The White House appears to be walking back President Barack Obama’s call for mandatory voting.
“The president was not making a specific policy prescription for the United States,” press secretary Josh Earnest was quoted as saying.
Well, he did stop short of a “specific policy prescription.” But somehow when he transitioned from “I don’t think I’ve ever said this publicly, but I’m going to go ahead and say it now” to “In Australia and some other countries, there’s mandatory voting,” it didn’t sound like he was just sharing a tidbit he learned from pub trivia.
But then, the president’s argument doesn’t seem to be particularly well thought out. He invokes mandatory voting, but then claims “some folks” are trying “to keep [non-voters] away from the polls.”
So if some unnamed folks are keeping non-voters away from the polls, then why don’t we go after those folks rather than coerce people who don’t want to vote?
In President Obama’s telling, mandatory voting would counteract money in politics. Apparently, the Koch brothers send around limousines to transport wrinkly white old Republicans to the polls.
An aside: when liberals say they dislike money in politics, they mean non-left-wing money. This deep distaste for filthy lucre polluting the body politic doesn’t extend to George Soros, Tom Steyer or Jim Simons.
For all the liberal caterwauling about Citizens United, a Sunlight Foundation study last year found that the top super PAC donors in 2014 were liberals.
A Politico analysis published in January similarly concluded that the top 100 wealthy donors gave $174 million to Democrats in 2014 compared to $140 million to Republicans.
It’s just like tirades against religion in politics really refer to conservative religion. “The Rev” Al Sharpton can’t be blocked by the wall of separation between church and state. When Pope Francis says seemingly liberal things, he is our moral leader and American bishops must follow his progressive lead. He’s a reactionary when he sounds conservative.
But I digress.
Part of this is simply the progressive mindset that everything good must be mandatory. From seat belt use to health insurance, if it’s a good idea for you to have it, the government should force you to have it.
It simply never occurs to Obama that if someone doesn’t want to participate in the quadrennial game of pin the tail on a Bush or Clinton, that is their choice. We don’t have to live in the White House to ignore Congress.
As Rush — the band, not Limbaugh — says, if you choose not to decide, you still have made a choice.
Just as everything good can be mandated, everything bad can simply be legislated or regulated away. The liberal approach to gun control, for example, resembles nothing more than a frantic grandmother trying to hide dangerous objects and baby-proof her house before the little ones come over.
Grandmothers know best will be the theme of the 2016 campaign.
Yet, Obama probably wouldn’t want voting to be mandatory if it would merely increase the number of bitter clingers performing their civic duty. Instead, he thinks it will increase Democratic turnout. As the president put it, they “are young, they’re lower income, they’re skewed more heavily towards immigrant groups and minority groups.”
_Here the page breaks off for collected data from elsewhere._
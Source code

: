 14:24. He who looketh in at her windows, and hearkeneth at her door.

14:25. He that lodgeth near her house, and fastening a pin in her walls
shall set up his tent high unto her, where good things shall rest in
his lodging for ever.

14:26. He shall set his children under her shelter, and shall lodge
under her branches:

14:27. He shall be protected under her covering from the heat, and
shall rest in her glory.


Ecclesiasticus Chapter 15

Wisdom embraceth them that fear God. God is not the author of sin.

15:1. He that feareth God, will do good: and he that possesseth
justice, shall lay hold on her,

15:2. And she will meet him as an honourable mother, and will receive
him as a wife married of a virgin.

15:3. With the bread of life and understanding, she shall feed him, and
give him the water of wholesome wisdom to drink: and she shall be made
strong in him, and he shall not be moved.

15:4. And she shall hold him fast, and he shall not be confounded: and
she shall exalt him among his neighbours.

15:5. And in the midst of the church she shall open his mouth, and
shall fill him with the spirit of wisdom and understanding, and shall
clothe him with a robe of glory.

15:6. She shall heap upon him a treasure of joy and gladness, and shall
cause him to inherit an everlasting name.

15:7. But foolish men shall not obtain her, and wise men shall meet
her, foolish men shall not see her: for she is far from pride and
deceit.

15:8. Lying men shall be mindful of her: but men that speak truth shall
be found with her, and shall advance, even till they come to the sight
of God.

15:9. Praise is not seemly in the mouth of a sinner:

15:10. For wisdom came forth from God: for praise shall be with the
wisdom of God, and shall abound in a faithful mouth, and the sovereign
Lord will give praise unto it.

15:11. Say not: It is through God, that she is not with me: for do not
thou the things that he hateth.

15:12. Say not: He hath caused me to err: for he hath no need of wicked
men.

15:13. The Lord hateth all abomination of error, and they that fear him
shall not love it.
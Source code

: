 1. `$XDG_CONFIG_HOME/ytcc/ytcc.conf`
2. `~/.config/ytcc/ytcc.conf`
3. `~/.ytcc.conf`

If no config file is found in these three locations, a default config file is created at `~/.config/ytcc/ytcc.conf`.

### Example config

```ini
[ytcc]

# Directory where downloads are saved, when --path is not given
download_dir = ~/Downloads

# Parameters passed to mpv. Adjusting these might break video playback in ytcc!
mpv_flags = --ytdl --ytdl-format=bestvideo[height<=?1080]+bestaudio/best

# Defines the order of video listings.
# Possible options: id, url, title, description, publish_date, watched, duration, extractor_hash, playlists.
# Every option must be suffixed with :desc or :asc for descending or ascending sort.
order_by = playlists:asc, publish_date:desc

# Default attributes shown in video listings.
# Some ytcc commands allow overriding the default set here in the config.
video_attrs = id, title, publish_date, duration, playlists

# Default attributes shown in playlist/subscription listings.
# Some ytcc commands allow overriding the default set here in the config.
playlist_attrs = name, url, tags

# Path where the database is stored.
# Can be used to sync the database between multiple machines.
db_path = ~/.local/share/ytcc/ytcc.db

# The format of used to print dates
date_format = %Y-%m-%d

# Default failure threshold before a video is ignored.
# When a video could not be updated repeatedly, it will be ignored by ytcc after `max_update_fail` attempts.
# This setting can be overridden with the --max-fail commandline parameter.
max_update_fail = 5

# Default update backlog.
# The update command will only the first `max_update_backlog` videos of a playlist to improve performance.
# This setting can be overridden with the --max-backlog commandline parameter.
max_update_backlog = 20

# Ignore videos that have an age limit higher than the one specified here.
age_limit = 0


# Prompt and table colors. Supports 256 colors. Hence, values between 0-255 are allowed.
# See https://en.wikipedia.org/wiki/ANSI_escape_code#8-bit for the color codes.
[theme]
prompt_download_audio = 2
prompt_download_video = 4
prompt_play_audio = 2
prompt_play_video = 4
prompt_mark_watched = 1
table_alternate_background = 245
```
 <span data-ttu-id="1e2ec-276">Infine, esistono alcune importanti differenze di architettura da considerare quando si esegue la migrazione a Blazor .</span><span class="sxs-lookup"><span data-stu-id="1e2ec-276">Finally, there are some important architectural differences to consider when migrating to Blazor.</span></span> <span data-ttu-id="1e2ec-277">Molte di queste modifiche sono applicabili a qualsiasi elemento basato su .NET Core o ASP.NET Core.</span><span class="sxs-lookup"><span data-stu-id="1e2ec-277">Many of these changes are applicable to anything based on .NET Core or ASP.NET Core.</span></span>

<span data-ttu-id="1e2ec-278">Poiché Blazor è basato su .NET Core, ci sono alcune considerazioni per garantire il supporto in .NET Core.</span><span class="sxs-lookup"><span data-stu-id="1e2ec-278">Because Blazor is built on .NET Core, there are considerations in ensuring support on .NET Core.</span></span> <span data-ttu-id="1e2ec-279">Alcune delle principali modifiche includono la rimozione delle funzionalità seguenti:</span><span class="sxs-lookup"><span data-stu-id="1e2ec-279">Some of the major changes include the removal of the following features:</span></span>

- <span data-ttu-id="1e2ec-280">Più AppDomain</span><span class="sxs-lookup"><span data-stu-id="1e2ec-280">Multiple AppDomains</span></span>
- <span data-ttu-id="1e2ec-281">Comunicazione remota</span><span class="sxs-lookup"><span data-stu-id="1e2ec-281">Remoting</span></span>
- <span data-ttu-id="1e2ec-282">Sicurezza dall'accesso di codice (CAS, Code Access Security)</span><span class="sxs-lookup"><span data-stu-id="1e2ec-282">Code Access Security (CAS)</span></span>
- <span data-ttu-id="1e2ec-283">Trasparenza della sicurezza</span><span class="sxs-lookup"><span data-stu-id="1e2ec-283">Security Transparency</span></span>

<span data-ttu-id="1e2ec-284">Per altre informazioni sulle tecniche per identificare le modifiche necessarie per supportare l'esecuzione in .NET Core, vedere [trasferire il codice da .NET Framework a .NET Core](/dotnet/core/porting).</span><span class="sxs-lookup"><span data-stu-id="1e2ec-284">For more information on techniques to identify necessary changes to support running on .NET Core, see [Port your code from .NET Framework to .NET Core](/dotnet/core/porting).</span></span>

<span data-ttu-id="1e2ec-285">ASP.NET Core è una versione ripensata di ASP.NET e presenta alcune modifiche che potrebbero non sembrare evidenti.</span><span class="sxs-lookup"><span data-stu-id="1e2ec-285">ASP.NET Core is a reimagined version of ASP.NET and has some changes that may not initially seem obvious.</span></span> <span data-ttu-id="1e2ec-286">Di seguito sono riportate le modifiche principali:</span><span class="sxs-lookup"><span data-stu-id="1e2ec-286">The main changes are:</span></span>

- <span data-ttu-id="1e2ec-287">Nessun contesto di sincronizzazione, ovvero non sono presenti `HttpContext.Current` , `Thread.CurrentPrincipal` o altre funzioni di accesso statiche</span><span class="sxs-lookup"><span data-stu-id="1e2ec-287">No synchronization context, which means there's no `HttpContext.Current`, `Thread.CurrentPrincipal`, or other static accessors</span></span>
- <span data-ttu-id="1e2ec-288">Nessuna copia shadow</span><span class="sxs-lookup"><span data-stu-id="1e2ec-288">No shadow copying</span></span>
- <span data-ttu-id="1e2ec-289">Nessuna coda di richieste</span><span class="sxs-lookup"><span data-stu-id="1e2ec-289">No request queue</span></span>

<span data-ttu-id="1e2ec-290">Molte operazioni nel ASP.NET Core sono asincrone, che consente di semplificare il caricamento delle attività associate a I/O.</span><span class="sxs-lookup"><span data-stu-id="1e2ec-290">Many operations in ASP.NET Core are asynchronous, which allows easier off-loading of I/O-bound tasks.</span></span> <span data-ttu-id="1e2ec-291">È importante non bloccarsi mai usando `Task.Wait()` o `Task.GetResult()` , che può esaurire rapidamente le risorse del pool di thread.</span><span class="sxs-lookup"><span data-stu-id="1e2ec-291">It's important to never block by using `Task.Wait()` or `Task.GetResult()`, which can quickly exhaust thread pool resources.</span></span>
It reminds me of a song that was popular when the president was in college. “We are young/Heartache to heartache, we stand/No promises, no demands.” Except the government may demand you vote.
Come to think of it, if Obama would agree that “Love Is A Battlefield,” he could probably get John Bolton and some of the Republicans who signed Tom Cotton’s Iran letter to co-sponsor the mandatory voting scheme.
Some non-voters should presumably be encouraged to vote, but others might not know anything about the issues. If you have seen the late-night shows do man on the street polls in which people confess they think Martin Luther King is still alive or don’t know the difference between Obamacare and the Affordable Care Act.
Polls regularly find that majorities can’t name a single Supreme Court justice and don’t know which party controls Congress. They have the right to vote, to be sure, but that doesn’t mean it’s a great loss to the republic if they choose to stay home.
These people aren’t necessarily stupid. Some of it may well be rational ignorance. They know best how to live their own lives. Perhaps it’s best to give them maximum freedom to do so, rather than empowering them to tell everyone else what to do via the ballot box.
The liberal tendency to stop just short of federally regulated bedtime is why many laughed at Hillary Clinton’s comments about sending adults to camp to reduce the “fun deficit” (yet another deficit we can only shrink by raising taxes).
No, Hillary hasn’t been watching those old Ernest movies. We are a village when it comes to telling each other what to do and children who belong in summer camp when it comes to taking care of ourselves.